WORK REQUIRED:
A complete response lists each line of the data below that includes the word "sentence".

DATA FOR THIS EXERCISE:
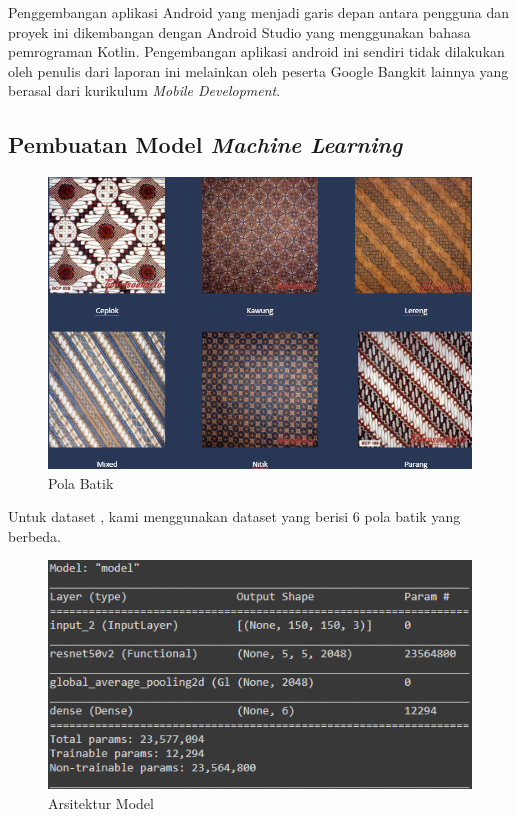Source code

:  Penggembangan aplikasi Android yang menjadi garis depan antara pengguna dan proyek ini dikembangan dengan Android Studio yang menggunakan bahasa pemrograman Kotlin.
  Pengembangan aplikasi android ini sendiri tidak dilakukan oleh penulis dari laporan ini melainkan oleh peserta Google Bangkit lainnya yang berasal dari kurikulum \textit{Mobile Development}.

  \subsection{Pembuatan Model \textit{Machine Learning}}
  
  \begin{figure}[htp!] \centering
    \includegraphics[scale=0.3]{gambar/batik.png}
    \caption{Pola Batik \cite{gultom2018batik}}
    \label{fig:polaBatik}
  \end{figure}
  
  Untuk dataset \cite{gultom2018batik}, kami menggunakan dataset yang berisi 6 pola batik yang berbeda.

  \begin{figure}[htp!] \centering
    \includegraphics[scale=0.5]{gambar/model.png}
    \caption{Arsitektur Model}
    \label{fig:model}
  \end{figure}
---
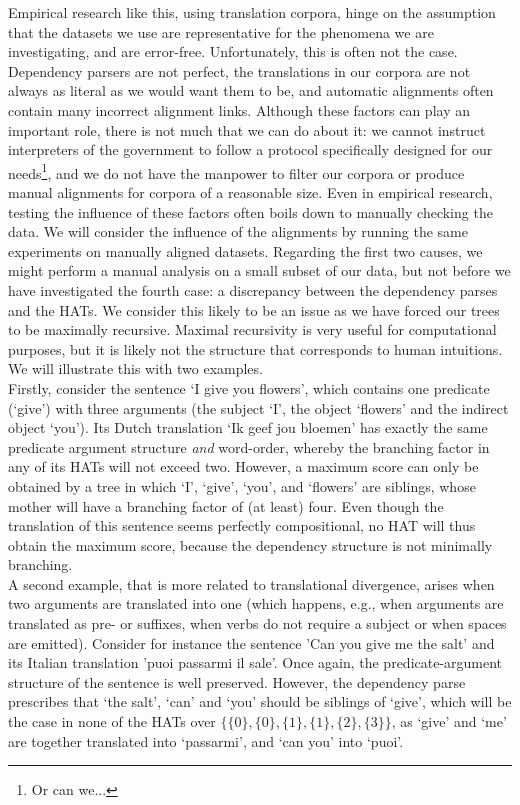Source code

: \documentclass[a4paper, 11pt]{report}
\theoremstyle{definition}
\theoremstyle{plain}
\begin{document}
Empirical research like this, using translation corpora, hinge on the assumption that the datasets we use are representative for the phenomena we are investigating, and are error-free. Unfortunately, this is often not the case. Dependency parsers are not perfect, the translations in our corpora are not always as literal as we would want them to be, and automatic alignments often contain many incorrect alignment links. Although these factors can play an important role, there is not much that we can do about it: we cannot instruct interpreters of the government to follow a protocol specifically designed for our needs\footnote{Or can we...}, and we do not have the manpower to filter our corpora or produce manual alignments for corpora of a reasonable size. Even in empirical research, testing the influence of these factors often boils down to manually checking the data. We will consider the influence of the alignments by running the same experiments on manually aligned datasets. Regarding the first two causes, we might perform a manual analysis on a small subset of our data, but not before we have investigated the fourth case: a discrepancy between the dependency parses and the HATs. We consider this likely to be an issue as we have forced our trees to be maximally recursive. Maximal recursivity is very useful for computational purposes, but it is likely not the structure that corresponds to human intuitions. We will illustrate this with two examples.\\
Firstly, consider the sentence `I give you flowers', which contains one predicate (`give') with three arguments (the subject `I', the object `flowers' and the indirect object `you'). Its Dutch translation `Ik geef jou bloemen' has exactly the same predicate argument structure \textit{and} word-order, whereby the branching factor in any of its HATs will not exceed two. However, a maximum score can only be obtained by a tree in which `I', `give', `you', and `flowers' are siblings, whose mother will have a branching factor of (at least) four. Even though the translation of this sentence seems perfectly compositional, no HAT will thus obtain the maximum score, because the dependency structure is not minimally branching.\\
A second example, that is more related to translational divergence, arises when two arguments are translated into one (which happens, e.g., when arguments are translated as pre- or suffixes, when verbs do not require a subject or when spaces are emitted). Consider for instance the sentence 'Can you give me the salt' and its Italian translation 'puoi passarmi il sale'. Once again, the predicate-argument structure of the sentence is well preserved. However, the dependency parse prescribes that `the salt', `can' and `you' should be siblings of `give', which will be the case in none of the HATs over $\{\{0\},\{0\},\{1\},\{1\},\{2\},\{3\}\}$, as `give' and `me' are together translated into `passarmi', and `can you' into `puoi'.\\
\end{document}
...
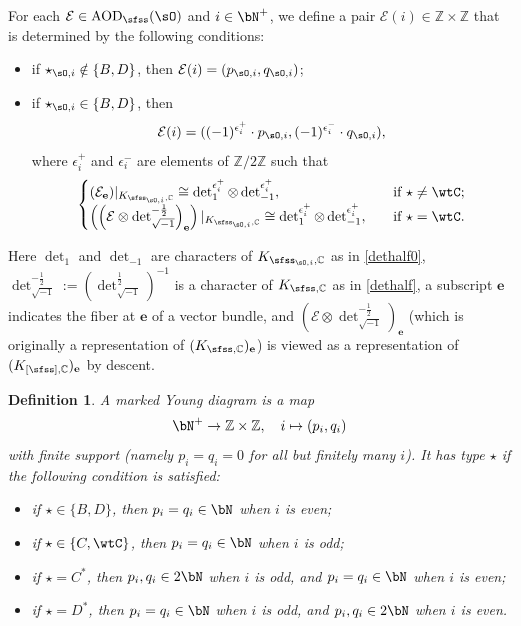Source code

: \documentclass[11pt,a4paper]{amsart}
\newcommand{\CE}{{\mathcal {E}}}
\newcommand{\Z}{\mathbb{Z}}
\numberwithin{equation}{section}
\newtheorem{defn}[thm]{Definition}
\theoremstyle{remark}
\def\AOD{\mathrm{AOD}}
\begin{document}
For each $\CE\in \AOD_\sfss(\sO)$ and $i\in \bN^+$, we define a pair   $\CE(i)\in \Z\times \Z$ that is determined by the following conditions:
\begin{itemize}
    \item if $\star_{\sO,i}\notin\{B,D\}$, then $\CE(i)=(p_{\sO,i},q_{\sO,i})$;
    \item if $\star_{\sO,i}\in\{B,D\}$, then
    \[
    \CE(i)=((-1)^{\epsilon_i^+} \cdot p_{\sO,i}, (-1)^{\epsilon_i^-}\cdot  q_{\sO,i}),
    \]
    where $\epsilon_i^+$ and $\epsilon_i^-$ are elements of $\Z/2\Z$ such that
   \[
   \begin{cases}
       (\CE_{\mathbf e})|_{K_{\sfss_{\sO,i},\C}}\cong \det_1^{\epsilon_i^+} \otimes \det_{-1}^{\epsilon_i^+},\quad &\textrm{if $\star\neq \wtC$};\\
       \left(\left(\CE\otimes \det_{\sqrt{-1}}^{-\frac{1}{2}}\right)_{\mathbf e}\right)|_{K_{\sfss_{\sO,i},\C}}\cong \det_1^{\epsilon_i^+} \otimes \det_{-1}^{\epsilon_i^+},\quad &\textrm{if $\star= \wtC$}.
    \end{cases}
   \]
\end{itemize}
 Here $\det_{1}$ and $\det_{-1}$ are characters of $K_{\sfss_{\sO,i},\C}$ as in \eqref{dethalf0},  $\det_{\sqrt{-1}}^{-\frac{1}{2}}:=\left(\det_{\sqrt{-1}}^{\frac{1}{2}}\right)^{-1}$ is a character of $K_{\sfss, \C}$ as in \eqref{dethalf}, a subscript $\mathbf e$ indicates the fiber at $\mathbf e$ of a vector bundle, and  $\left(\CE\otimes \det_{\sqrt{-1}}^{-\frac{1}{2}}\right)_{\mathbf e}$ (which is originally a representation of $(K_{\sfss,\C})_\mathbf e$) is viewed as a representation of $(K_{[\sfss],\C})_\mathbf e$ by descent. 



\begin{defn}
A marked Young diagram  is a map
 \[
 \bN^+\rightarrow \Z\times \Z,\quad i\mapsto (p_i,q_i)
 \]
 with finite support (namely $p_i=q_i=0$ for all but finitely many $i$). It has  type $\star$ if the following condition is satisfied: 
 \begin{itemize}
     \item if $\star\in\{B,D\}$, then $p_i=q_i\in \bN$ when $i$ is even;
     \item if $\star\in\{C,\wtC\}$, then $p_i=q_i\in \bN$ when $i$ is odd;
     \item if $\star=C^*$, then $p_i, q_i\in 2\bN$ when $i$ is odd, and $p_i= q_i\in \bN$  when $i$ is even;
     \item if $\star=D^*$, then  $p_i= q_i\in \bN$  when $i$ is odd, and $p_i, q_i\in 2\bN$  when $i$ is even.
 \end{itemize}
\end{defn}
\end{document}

RESULT OF THE EXERCISE:
Firstly, consider the sentence `I give you flowers', which contains one predicate (`give') with three arguments (the subject `I', the object `flowers' and the indirect object `you'). Its Dutch translation `Ik geef jou bloemen' has exactly the same predicate argument structure \textit{and} word-order, whereby the branching factor in any of its HATs will not exceed two. However, a maximum score can only be obtained by a tree in which `I', `give', `you', and `flowers' are siblings, whose mother will have a branching factor of (at least) four. Even though the translation of this sentence seems perfectly compositional, no HAT will thus obtain the maximum score, because the dependency structure is not minimally branching.\\
A second example, that is more related to translational divergence, arises when two arguments are translated into one (which happens, e.g., when arguments are translated as pre- or suffixes, when verbs do not require a subject or when spaces are emitted). Consider for instance the sentence 'Can you give me the salt' and its Italian translation 'puoi passarmi il sale'. Once again, the predicate-argument structure of the sentence is well preserved. However, the dependency parse prescribes that `the salt', `can' and `you' should be siblings of `give', which will be the case in none of the HATs over $\{\{0\},\{0\},\{1\},\{1\},\{2\},\{3\}\}$, as `give' and `me' are together translated into `passarmi', and `can you' into `puoi'.\\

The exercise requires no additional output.